Colombo, like India over Kashmir, has strongly objected to such external meddling. Sri Lanka’s foreign minister G.L. Peiris speaks of how much has been done in the Tamil-dominated northern and northeastern parts of the island, where over 2 lakh people had been killed in three decades of civil war. “Thousands of Tamils, including 595 LTTE child-soldiers, have been reintegrated. Demining is almost over,” he says. “In which country of former conflict have you seen something comparable within four years of the end of war?” In fact, a trip through the Tamil areas—where, during the conflict, highways lay mine-ridden, houses stood skeletal and palms crownless, and where dazed civilians would stumble about like tear-streaked wraiths, silently holding up pictures of missing children—throws up some surprises.

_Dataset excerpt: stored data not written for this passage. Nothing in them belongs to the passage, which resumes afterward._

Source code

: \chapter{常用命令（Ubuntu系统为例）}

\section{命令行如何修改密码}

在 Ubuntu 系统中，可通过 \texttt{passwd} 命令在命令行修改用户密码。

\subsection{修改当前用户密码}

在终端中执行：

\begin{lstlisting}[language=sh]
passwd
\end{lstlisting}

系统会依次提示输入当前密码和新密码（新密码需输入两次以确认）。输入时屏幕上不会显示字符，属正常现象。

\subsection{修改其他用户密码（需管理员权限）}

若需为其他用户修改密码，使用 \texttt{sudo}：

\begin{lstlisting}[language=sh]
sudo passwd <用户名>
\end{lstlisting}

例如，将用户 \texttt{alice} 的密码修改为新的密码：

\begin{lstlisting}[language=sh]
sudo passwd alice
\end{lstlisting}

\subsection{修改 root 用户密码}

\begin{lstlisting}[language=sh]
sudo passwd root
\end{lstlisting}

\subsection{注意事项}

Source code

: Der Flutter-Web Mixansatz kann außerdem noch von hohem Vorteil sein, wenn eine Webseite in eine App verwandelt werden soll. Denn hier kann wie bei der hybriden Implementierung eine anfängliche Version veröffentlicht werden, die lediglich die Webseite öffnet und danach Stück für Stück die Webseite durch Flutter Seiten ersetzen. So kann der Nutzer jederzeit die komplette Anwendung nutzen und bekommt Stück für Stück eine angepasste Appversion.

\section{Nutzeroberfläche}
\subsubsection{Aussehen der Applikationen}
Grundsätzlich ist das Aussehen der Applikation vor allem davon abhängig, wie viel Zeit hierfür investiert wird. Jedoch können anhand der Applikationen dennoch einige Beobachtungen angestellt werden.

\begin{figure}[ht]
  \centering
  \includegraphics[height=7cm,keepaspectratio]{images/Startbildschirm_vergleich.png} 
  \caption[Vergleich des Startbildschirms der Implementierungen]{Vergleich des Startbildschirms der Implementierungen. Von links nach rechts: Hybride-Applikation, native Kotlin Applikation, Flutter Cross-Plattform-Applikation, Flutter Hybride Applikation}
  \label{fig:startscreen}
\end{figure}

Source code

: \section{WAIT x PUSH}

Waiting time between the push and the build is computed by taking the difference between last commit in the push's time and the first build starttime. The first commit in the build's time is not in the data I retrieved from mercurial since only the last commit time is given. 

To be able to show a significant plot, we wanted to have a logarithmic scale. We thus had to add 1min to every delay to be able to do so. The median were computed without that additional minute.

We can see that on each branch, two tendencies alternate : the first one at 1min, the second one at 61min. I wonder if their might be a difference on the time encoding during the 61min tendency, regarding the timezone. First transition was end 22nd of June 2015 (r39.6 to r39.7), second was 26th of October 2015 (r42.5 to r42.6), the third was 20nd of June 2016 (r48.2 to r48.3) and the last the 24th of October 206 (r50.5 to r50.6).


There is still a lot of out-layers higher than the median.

Yes, the Sri Lankan army is still an overwhelming presence, but, it must be conceded, without a dubious special law like India’s AFSPA. And anyone who has witnessed the conflict—one of Asia’s bloodiest—may well accept that the army cannot yet be withdrawn from an area liberated from terrorists who suicide-bombed with impunity and used child-soldiers as human shields for the leadership.
As visible and present as the army is change. Construction is on everywhere. Houses are being built in large numbers, the railway lines and highways could put the best in India to shame, the tin-roofed war-refugee shelters have almost vanished. Almost every second Tamil in gainful employment is a former Tiger. Killinochchi, once a dismal village of huge graveyards, is now a town bustling with hotels, supermarkets, small and big businesses. Internet connections are speedy. Much of this owes to investment by Sinhalas, but also by well-meaning overseas Tamils. Last week, this former ‘capital’ of the LTTE saw an unusual parade: the graduation of 20 female ex-LTTE cadres who had voluntarily joined the Sri Lankan army. “The UNHRC has been highly selective,” says Peiris, “but we invited its chief, Navanethem Pillay, to see for herself. She promised to come. We are still waiting.”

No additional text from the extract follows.